(Material to process Opens)

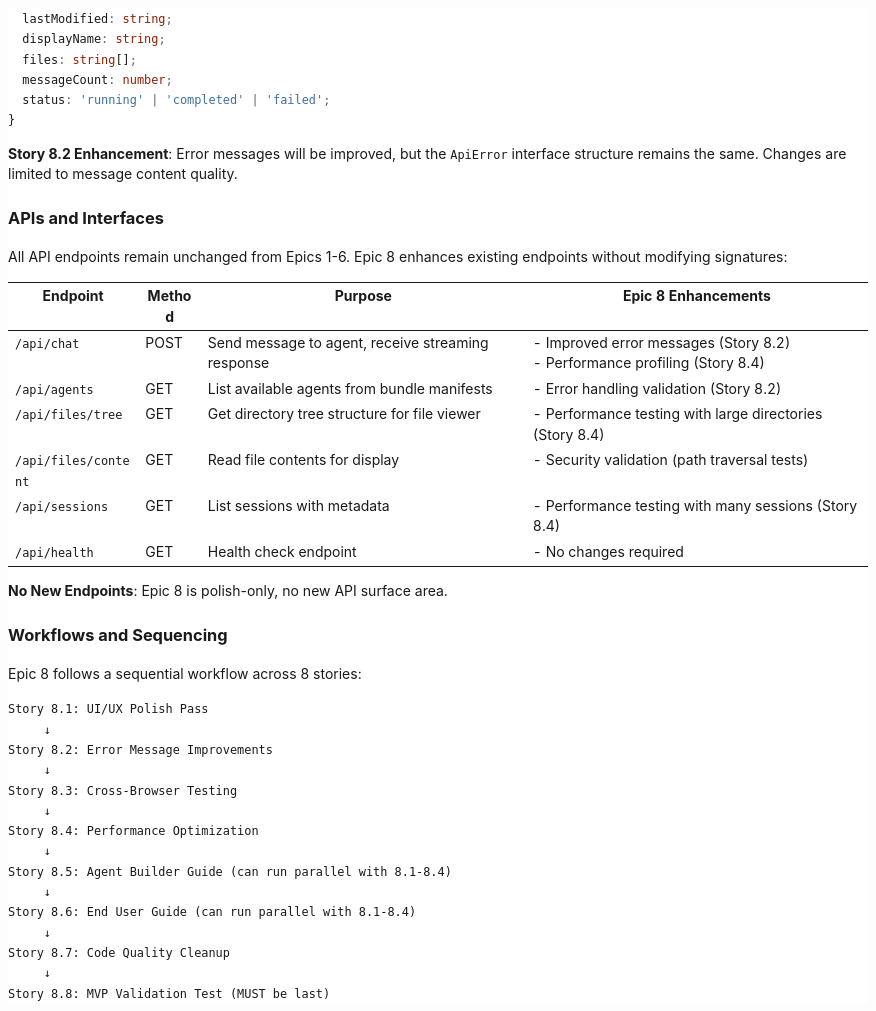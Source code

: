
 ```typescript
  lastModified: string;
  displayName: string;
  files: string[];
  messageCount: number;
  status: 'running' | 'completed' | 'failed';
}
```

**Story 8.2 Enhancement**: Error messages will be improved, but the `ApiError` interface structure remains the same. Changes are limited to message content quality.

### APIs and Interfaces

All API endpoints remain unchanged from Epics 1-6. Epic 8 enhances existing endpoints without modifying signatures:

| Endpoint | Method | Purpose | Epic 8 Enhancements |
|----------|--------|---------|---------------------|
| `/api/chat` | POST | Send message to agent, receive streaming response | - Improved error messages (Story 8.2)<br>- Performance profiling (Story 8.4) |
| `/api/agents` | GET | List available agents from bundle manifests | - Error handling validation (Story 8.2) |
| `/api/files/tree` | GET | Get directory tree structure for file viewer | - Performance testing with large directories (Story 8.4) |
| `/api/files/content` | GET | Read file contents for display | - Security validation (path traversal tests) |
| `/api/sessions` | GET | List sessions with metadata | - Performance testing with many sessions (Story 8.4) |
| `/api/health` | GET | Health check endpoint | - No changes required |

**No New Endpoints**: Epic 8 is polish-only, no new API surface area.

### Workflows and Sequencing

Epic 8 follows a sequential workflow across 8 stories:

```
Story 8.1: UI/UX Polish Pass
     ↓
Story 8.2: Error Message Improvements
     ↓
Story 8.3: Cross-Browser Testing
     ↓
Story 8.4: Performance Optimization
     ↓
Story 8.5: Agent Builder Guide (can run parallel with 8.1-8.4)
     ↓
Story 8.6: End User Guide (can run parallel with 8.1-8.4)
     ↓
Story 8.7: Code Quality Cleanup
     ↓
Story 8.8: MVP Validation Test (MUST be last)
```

(Material to process Closes)
(Material to process Opens)

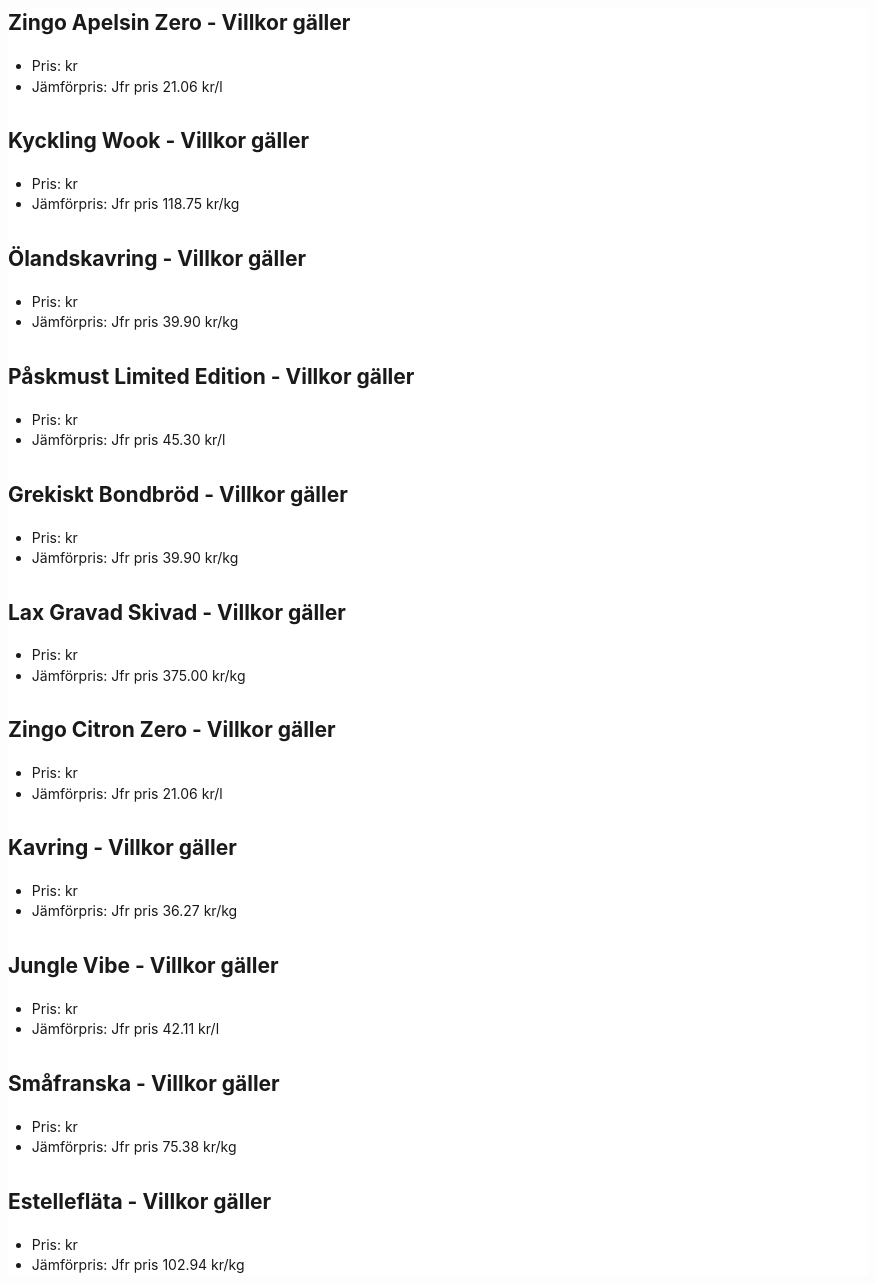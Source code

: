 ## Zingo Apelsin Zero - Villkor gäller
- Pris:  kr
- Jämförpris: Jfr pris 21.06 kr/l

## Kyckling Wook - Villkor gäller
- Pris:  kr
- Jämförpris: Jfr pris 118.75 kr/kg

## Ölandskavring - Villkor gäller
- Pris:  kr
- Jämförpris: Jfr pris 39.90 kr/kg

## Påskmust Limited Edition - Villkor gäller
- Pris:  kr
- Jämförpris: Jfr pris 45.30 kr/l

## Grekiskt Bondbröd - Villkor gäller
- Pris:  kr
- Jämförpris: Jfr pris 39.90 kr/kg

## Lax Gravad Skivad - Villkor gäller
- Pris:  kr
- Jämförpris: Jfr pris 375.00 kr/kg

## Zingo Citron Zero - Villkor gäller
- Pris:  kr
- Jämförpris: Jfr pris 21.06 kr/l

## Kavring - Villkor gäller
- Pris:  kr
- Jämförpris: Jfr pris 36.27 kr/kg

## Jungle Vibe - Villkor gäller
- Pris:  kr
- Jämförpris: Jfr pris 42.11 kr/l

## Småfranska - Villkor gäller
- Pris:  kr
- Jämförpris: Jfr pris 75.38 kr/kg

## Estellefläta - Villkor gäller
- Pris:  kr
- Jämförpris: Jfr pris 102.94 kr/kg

(Material to process Closes)

Assignment
Looking at the entries above, can you reproduce exactly the lines from the one that holds "- Jämförpris: Jfr pris 36.27 kr/kg" through the one that holds "- Jämförpris: Jfr pris 102.94 kr/kg", and only those?

Answer section
- Jämförpris: Jfr pris 36.27 kr/kg

## Jungle Vibe - Villkor gäller
- Pris:  kr
- Jämförpris: Jfr pris 42.11 kr/l

## Småfranska - Villkor gäller
- Pris:  kr
- Jämförpris: Jfr pris 75.38 kr/kg

## Estellefläta - Villkor gäller
- Pris:  kr
- Jämförpris: Jfr pris 102.94 kr/kg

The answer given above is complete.